MAJOR C++ GRIEF ALERT!  READ THIS NOW!

I have found a serious problem with the AT&T cfront Comeau C++ is based on!
This problem is associated with static members of classes, and thus affects
usage of the iostream library (when including iostream.h).

Consider a class definition:

        class Object
        {
        public:
          Object() { ObjectCount++; }
          ~Object() { ObjectCount--; }

        private:
          static int ObjectCount;
        };

All objects of class Object share the ObjectCount member.  How can this
behavior be represented in a C program (after all, cfront translates the
C++ source to C)?  By defining an external variable of type int to hold
the value of Object::ObjectCount.  This is precisely the source of the
problem.  Every module that uses (read: defines objects of) class Object
will need to reference this external variable.  But it needs to be
*defined* somewhere.

The problem is that cfront processes each source file individually and
thus is unable to determine which module the definition of the
Object::ObjectCount variable should be placed in;  it's either all or
none.  What does cfront do, then?  It actually *defines* the variable
in *all* modules using the class!  Unfortunately, this does not work
well with blink:  you get ``variable multiply defined'' errors.

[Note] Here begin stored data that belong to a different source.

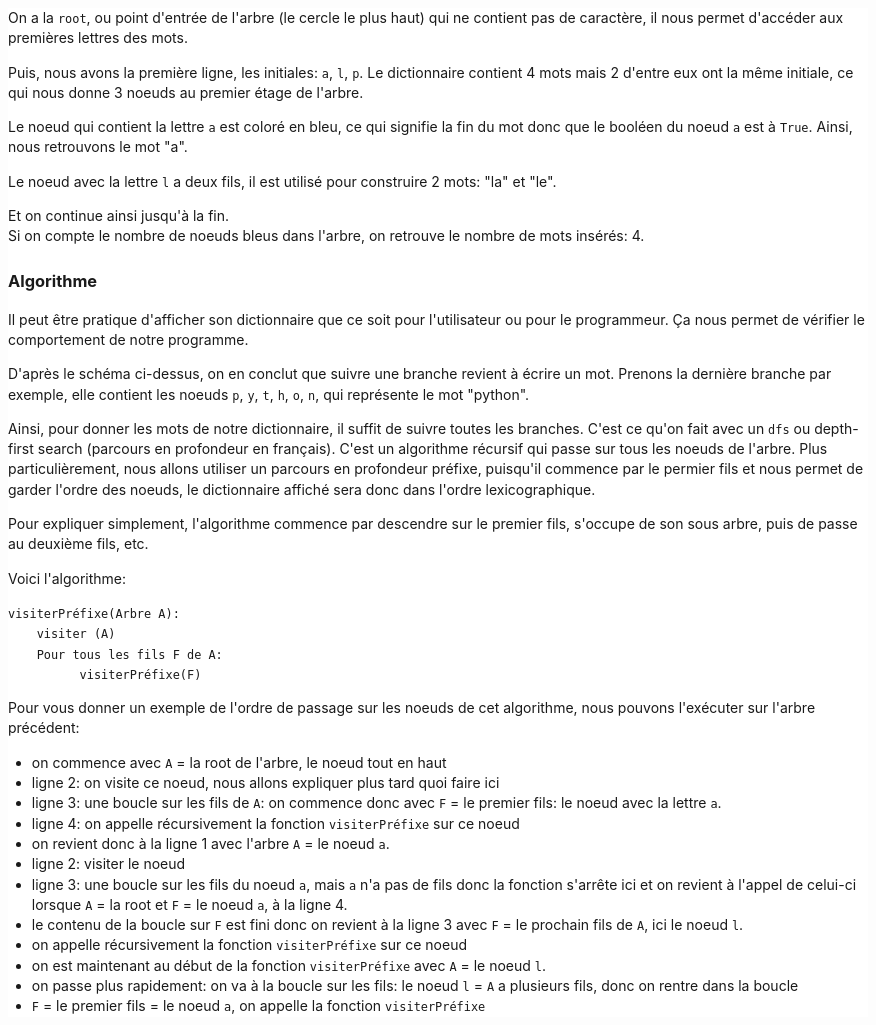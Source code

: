 On a la `root`, ou point d'entrée de l'arbre (le cercle le plus haut) qui ne
contient pas de caractère, il nous permet d'accéder aux premières lettres des
mots.

Puis, nous avons la première ligne, les initiales: `a`, `l`, `p`. Le
dictionnaire contient 4 mots mais 2 d'entre eux ont la même initiale, ce qui
nous donne 3 noeuds au premier étage de l'arbre.

Le noeud qui contient la lettre `a` est coloré en bleu, ce qui signifie la fin
du mot donc que le booléen du noeud `a` est à `True`. Ainsi, nous retrouvons
le mot "a".

Le noeud avec la lettre `l` a deux fils, il est utilisé pour construire 2 mots:
"la" et "le".

Et on continue ainsi jusqu'à la fin.  
Si on compte le nombre de noeuds bleus dans l'arbre, on retrouve le nombre de
mots insérés: 4.

### Algorithme

Il peut être pratique d'afficher son dictionnaire que ce soit pour l'utilisateur
ou pour le programmeur. Ça nous permet de vérifier le comportement de notre
programme.

D'après le schéma ci-dessus, on en conclut que suivre une branche revient à
écrire un mot. Prenons la dernière branche par exemple, elle contient les noeuds
`p`, `y`, `t`, `h`, `o`, `n`, qui représente le mot "python".

Ainsi, pour donner les mots de notre dictionnaire, il suffit de suivre toutes
les branches. C'est ce qu'on fait avec un `dfs` ou depth-first search (parcours
en profondeur en français). C'est un algorithme récursif qui passe sur tous les
noeuds de l'arbre. Plus particulièrement, nous allons utiliser un parcours en
profondeur préfixe, puisqu'il commence par le permier fils et nous permet de
garder l'ordre des noeuds, le dictionnaire affiché sera donc dans l'ordre
lexicographique.

Pour expliquer simplement, l'algorithme commence par descendre sur le premier
fils, s'occupe de son sous arbre, puis de passe au deuxième fils, etc.

Voici l'algorithme:
```
visiterPréfixe(Arbre A):
    visiter (A)
    Pour tous les fils F de A:
          visiterPréfixe(F)
```

Pour vous donner un exemple de l'ordre de passage sur les noeuds de cet
algorithme, nous pouvons l'exécuter sur l'arbre précédent:

- on commence avec `A` = la root de l'arbre, le noeud tout en haut
- ligne 2: on visite ce noeud, nous allons expliquer plus tard quoi faire ici
- ligne 3: une boucle sur les fils de `A`: on commence donc avec `F` = le
premier fils: le noeud avec la lettre `a`.
- ligne 4: on appelle récursivement la fonction `visiterPréfixe` sur ce noeud
- on revient donc à la ligne 1 avec l'arbre `A` = le noeud `a`.
- ligne 2: visiter le noeud
- ligne 3: une boucle sur les fils du noeud `a`, mais `a` n'a pas de fils donc
la fonction s'arrête ici et on revient à l'appel de celui-ci lorsque `A` = la
root et `F` = le noeud `a`, à la ligne 4.
- le contenu de la boucle sur `F` est fini donc on revient à la ligne 3 avec
`F` = le prochain fils de `A`, ici le noeud `l`.
- on appelle récursivement la fonction `visiterPréfixe` sur ce noeud
- on est maintenant au début de la fonction `visiterPréfixe` avec `A` = le noeud
`l`.
- on passe plus rapidement: on va à la boucle sur les fils: le noeud `l` = `A` a
plusieurs fils, donc on rentre dans la boucle
- `F` = le premier fils = le noeud `a`, on appelle la fonction `visiterPréfixe`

A short digression on external variables as defined in the C reference
manual of K&R 2 is necessary at this point.

An external declaration of a variable in C is a declaration outside
functions.  If the declaration does not include the `static' specifier
the variable has external linkage (static external variables have
*internal* linkage).  An external declaration is a definition if it
has an initializer.  An external declaration that does not have an
initializer, and does not contain the `extern' specifier is a *tentative
definition*.

If a definition of a variable appears in the module any tentative
definitions are treated merely as redundant declarations.  If no
definitions appears in the module all tentative definitions become a
single definition with initializer 0.

Each object (e.g., variables) must have *exactly* one definition.  For
objects with external linkage this rule applies to the entire program.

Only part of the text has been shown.